(Supplied information begins)

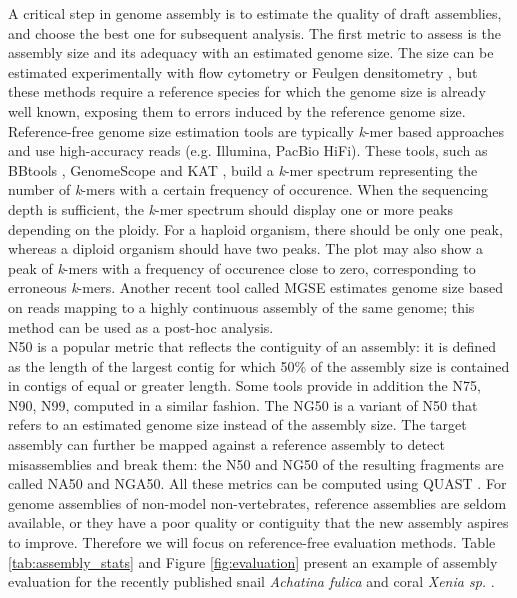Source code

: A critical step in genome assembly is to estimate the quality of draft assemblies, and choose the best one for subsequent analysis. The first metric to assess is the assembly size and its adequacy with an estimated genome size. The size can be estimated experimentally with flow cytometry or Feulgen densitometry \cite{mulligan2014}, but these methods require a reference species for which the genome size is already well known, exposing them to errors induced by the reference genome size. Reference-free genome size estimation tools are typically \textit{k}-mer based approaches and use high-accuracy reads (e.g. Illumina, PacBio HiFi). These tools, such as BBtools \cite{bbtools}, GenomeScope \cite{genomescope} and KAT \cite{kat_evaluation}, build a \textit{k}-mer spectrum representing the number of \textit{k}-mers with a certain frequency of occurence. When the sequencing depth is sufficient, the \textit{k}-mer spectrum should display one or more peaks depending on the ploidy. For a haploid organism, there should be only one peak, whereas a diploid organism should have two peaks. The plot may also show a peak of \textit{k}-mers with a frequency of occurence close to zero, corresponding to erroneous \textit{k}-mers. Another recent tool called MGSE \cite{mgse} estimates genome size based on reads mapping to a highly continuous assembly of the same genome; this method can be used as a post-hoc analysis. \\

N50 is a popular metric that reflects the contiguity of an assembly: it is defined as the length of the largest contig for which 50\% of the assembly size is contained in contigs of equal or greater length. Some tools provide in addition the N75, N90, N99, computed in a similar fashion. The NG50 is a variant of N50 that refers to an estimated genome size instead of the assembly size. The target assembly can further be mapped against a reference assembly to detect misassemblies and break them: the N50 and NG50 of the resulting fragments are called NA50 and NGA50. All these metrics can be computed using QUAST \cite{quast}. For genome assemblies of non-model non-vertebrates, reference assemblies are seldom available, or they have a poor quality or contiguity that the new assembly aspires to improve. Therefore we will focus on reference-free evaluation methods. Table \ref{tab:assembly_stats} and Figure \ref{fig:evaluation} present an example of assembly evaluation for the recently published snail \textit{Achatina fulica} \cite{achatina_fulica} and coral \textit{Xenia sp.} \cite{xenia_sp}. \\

(Supplied information ends)
(Supplied information begins)

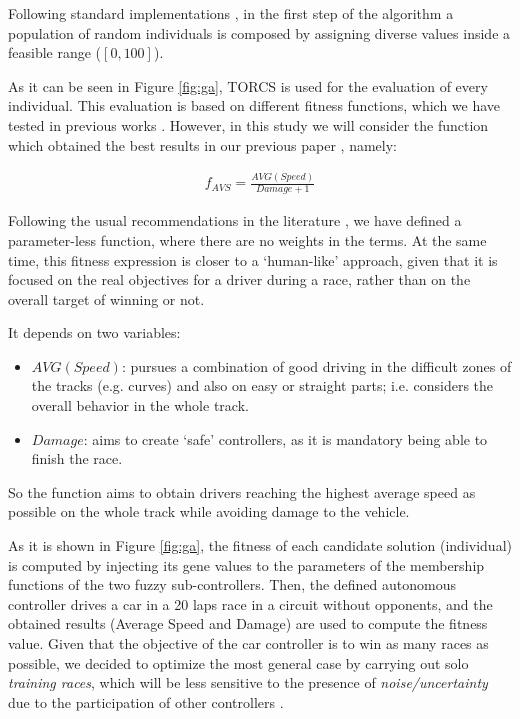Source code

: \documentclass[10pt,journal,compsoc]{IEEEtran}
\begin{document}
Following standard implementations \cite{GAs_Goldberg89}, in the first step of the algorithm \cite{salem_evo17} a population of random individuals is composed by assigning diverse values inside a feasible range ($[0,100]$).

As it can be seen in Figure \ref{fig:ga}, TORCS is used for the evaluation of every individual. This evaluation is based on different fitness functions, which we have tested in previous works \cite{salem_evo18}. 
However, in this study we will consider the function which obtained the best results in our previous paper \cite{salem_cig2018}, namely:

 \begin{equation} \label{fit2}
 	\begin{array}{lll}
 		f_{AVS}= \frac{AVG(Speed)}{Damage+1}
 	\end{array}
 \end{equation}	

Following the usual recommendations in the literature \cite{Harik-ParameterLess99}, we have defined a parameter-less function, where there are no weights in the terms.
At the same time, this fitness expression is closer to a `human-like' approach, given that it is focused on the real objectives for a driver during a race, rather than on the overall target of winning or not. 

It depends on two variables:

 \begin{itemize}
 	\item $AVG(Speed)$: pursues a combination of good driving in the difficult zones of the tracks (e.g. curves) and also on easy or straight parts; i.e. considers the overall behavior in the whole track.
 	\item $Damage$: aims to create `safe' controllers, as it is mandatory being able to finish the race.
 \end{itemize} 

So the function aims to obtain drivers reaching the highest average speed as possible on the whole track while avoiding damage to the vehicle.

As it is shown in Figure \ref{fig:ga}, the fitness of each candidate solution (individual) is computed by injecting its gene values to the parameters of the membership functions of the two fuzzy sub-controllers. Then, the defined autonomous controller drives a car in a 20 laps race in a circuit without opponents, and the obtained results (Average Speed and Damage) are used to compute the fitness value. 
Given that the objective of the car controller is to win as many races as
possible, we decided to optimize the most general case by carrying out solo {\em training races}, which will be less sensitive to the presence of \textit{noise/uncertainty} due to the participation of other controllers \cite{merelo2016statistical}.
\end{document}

(Supplied information ends)

■ Task brief ■
List the lines of the entries that include "possible".

■ Solution for this problem ■
So the function aims to obtain drivers reaching the highest average speed as possible on the whole track while avoiding damage to the vehicle.
possible, we decided to optimize the most general case by carrying out solo {\em training races}, which will be less sensitive to the presence of \textit{noise/uncertainty} due to the participation of other controllers \cite{merelo2016statistical}.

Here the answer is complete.